Nunca pensé que dos rayitas pudiesen cambiarle la vida a alguien. Siempre asocié las rayitas a esos dos palotes temblorosos que hacíamos cuando éramos muy niños, queriendo empezar a escribir. O a esas dos líneas con las que dibujábamos el signo igual cuando aprendimos a sumar. O a las marquitas que dejábamos en los eucaliptus, de puro aburrimiento.

Pero aquel domingo a la mañana, cuando dos mujeres alborotadas me despertaron bastante temprano, entendí que había otra clase de significado para las dos rayitas. Más tarde supe que ese domingo no iba a ser igual a otros. Las dos mujeres eran Viviana, mi señora, y Agustina, mi hija mayor. Ambas estaban llorando al pie de la cama y eso me asustó un poco, porque los despertares abruptos suelen desacomodar las ideas y uno es propenso a dejarse dominar por el sentido trágico de la vida. Pero ellas lloraban por un motivo maravilloso, de esos por los que vale la pena dejar correr las lágrimas. Una de esas mujeres se estaba convirtiendo en madre y la otra en abuela, simultáneamente. 

Dos rayitas en el test de embarazo habían confirmado el milagro de la gestación. Eran el símbolo de esa puerta invisible que se abre a un mundo encantado y a una primavera eterna llena de luces. Una pancita que crece, transportando un sueño transparente que se mueve y se agita, un corazoncito que se hace escuchar, un cuerpito que se va formando según la genética. Y una nueva libertad que asoma para que la dejen desarrollar sin condicionamientos. 

Recordé mi rol de padre lleno de defectos, siempre llegando tarde a las ecografías de mis hijos, faltando a los actos de fin de año o a las reuniones del colegio, o privilegiando el trabajo por sobre la familia. Eso nunca más a partir de ese momento.

“Aquel domingo entendí que había otra clase de significado para las dos rayitas”

Porque esas dos rayitas me estaban regalando un cargo para el cual me había estado preparando, pero sin saber si podría dar la talla: el de abuelo. Incorporarme al club de abuelos del mundo es una distinción que no admite comparaciones. Es sumarse a un grupo humano increíble, geográficamente disperso y lleno de personas fantásticas que hacen cosas sorprendentes por sus nietos. La mayoría son seres sabios y buenos que le dan un nuevo sentido al otoño de sus vidas, a partir de la llegada de otro ser, mucho más chiquito e indefenso, que requerirá su incondicional cariño. 

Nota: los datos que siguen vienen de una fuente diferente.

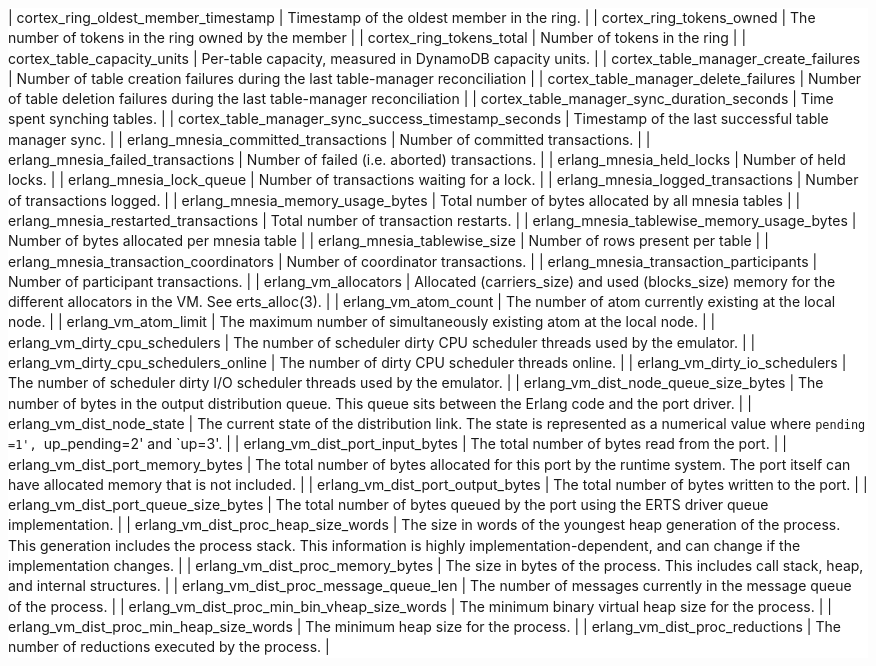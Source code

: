 | cortex_ring_oldest_member_timestamp | Timestamp of the oldest member in the ring. |
| cortex_ring_tokens_owned | The number of tokens in the ring owned by the member |
| cortex_ring_tokens_total | Number of tokens in the ring |
| cortex_table_capacity_units | Per-table capacity, measured in DynamoDB capacity units. |
| cortex_table_manager_create_failures | Number of table creation failures during the last table-manager reconciliation |
| cortex_table_manager_delete_failures | Number of table deletion failures during the last table-manager reconciliation |
| cortex_table_manager_sync_duration_seconds | Time spent synching tables. |
| cortex_table_manager_sync_success_timestamp_seconds | Timestamp of the last successful table manager sync. |
| erlang_mnesia_committed_transactions | Number of committed transactions. |
| erlang_mnesia_failed_transactions | Number of failed (i.e. aborted) transactions. |
| erlang_mnesia_held_locks | Number of held locks. |
| erlang_mnesia_lock_queue | Number of transactions waiting for a lock. |
| erlang_mnesia_logged_transactions | Number of transactions logged. |
| erlang_mnesia_memory_usage_bytes | Total number of bytes allocated by all mnesia tables |
| erlang_mnesia_restarted_transactions | Total number of transaction restarts. |
| erlang_mnesia_tablewise_memory_usage_bytes | Number of bytes allocated per mnesia table |
| erlang_mnesia_tablewise_size | Number of rows present per table |
| erlang_mnesia_transaction_coordinators | Number of coordinator transactions. |
| erlang_mnesia_transaction_participants | Number of participant transactions. |
| erlang_vm_allocators | Allocated (carriers_size) and used (blocks_size) memory for the different allocators in the VM. See erts_alloc(3). |
| erlang_vm_atom_count | The number of atom currently existing at the local node. |
| erlang_vm_atom_limit | The maximum number of simultaneously existing atom at the local node. |
| erlang_vm_dirty_cpu_schedulers | The number of scheduler dirty CPU scheduler threads used by the emulator. |
| erlang_vm_dirty_cpu_schedulers_online | The number of dirty CPU scheduler threads online. |
| erlang_vm_dirty_io_schedulers | The number of scheduler dirty I/O scheduler threads used by the emulator. |
| erlang_vm_dist_node_queue_size_bytes | The number of bytes in the output distribution queue. This queue sits between the Erlang code and the port driver. |
| erlang_vm_dist_node_state | The current state of the distribution link. The state is represented as a numerical value where `pending=1', `up_pending=2' and `up=3'. |
| erlang_vm_dist_port_input_bytes | The total number of bytes read from the port. |
| erlang_vm_dist_port_memory_bytes | The total number of bytes allocated for this port by the runtime system. The port itself can have allocated memory that is not included. |
| erlang_vm_dist_port_output_bytes | The total number of bytes written to the port. |
| erlang_vm_dist_port_queue_size_bytes | The total number of bytes queued by the port using the ERTS driver queue implementation. |
| erlang_vm_dist_proc_heap_size_words | The size in words of the youngest heap generation of the process. This generation includes the process stack. This information is highly implementation-dependent, and can change if the implementation changes. |
| erlang_vm_dist_proc_memory_bytes | The size in bytes of the process. This includes call stack, heap, and internal structures. |
| erlang_vm_dist_proc_message_queue_len | The number of messages currently in the message queue of the process. |
| erlang_vm_dist_proc_min_bin_vheap_size_words | The minimum binary virtual heap size for the process. |
| erlang_vm_dist_proc_min_heap_size_words | The minimum heap size for the process. |
| erlang_vm_dist_proc_reductions | The number of reductions executed by the process. |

Y no es un cargo menor. Exige mucha responsabilidad, alto compromiso y dedicación a tiempo completo, yendo y viniendo, llenando espacios, supliendo tiempos y, por sobre todo, teniendo una entrega incondicional. Un abuelo nunca falla.

Estoy seguro de que Agustina será una madraza, que Sergio hará lo imposible por ser un buen padre, que Viviana estará en el podio de las mejores abuelas del universo y que, en su querido Sampacho, la seño Inés, con sus 84 años, abrirá el grifo de sus ojos antes, durante y después de abrazar a su primer bisnieto. Humildemente, yo solo espero estar a la altura de este desafío que me regala la naturaleza y portar con dignidad la magia de un título soñado. No es mucho lo que pido, pero es todo lo que sueño.